STAR Grounding for Sensors

Hi there! I read the grounding advice, for motors and what not. I see that it can flow and turn devices on and is good for different voltages. My question, is this acceptable for sensors? In my example, the arduino is reading from a sensor on a car and is being supplied voltage from the 12v system (after being reduce to a safe level). Is it ok to only run a 5v signal to the sensor from the Arduino? And use a common ground on the chassis? Or is this poor practice?

Star grounding is important in the case of RF or low level signals*. For automotive projects it is less important and a metal monocoque is usually a good, low impedance conductor anyway for higher current interconnects.

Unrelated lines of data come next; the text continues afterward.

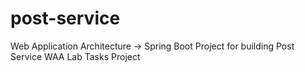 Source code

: # post-service
Web Application Architecture -> Spring Boot Project for building Post Service
WAA Lab Tasks Project
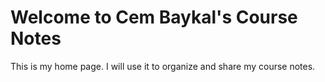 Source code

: # Welcome to Cem Baykal's Course Notes

This is my home page. I will use it to organize and share my course notes.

Sensors, audio and RF all count as low level signals.

  • Edited to be clearer.

agentgengar:
Hi there! I read the grounding advice, for motors and what not. I see that it can flow and turn devices on and is good for different voltages. My question, is this acceptable for sensors? In my example, the arduino is reading from a sensor on a car and is being supplied voltage from the 12v system (after being reduce to a safe level). Is it ok to only run a 5v signal to the sensor from the Arduino? And use a common ground on the chassis? Or is this poor practice?

If you can look at a circuit diagram for modern cars with many many sensors, they run the sensors gnd wires back to the controller that is using the sensor output.
If you use the chassis return, then currents from other devices will cause noise problems with the sensor signal.

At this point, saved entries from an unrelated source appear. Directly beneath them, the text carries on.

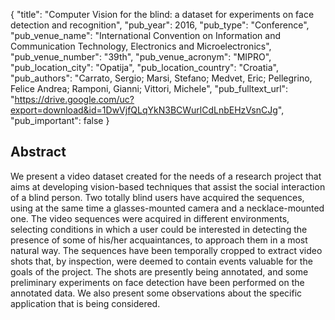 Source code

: {
  "title": "Computer Vision for the blind: a dataset for experiments on face detection and recognition",
  "pub_year": 2016,
  "pub_type": "Conference",
  "pub_venue_name": "International Convention on Information and Communication Technology, Electronics and Microelectronics",
  "pub_venue_number": "39th",
  "pub_venue_acronym": "MIPRO",
  "pub_location_city": "Opatija",
  "pub_location_country": "Croatia",
  "pub_authors": "Carrato, Sergio; Marsi, Stefano; Medvet, Eric; Pellegrino, Felice Andrea; Ramponi, Gianni; Vittori, Michele",
  "pub_fulltext_url": "https://drive.google.com/uc?export=download&id=1DwVjfQLqYkN3BCWurlCdLnbEHzVsnCJg",
  "pub_important": false
}

## Abstract
We present a video dataset created for the needs of a research project that aims at developing vision-based techniques that assist the social interaction of a blind person. Two totally blind users have acquired the sequences, using at the same time a glasses-mounted camera and a necklace-mounted one. The video sequences were acquired in different environments, selecting conditions in which a user could be interested in detecting the presence of some of his/her acquaintances, to approach them in a most natural way. The sequences have been temporally cropped to extract video shots that, by inspection, were deemed to contain events valuable for the goals of the project. The shots are presently being annotated, and some preliminary experiments on face detection have been performed on the annotated data. We also present some observations about the specific application that is being considered.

As an example, the 100 or so Amps that flows when you start the engine or the 50 or more Amps that the alternator supplies to charge and keep the cars electronics/electrics running.
Tom.... :slight_smile:

TomGeorge:
If you can look at a circuit diagram for modern cars with many many sensors, they run the sensors gnd wires back to the controller that is using the sensor output.
If you use the chassis return, then currents from other devices will cause noise problems with the sensor signal.

Yes, my answer was perhaps not as comprehensive as it should have been... Low level signals should be star wired.

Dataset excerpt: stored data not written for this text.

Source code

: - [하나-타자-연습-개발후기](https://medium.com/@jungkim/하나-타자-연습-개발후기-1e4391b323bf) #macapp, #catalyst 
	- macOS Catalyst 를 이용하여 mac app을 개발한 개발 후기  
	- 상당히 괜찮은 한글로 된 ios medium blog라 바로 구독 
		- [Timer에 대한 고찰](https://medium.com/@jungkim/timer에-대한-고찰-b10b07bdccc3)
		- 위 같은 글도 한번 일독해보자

So if Im understanding things correctly, In the case of signals like say, a square wave where Im looking for a pin to go HI, It would be ok? (Pulses from transmission counting rotations) But in cases where I want to try to get an accurate resistance value from say a water temp sensor or something I should run the wire back?

The cause for confusion is due to the fact Ive seen it both ways flipflopped even for the same car a lot of the time. Some sensors have 2 wires some dont. o2 sensors will often only have 1 wire. while others have 2 (Or more but those are operating differently and I'm aware of that). Water temp sensors depending on who makes them have a common or devoted ground.

I figured what it mainly came down to was how the ecu was setup to look for resistance. Thus my question about the Arduino if it was able to get its values without using a ground pin, but instead just sharing a common ground.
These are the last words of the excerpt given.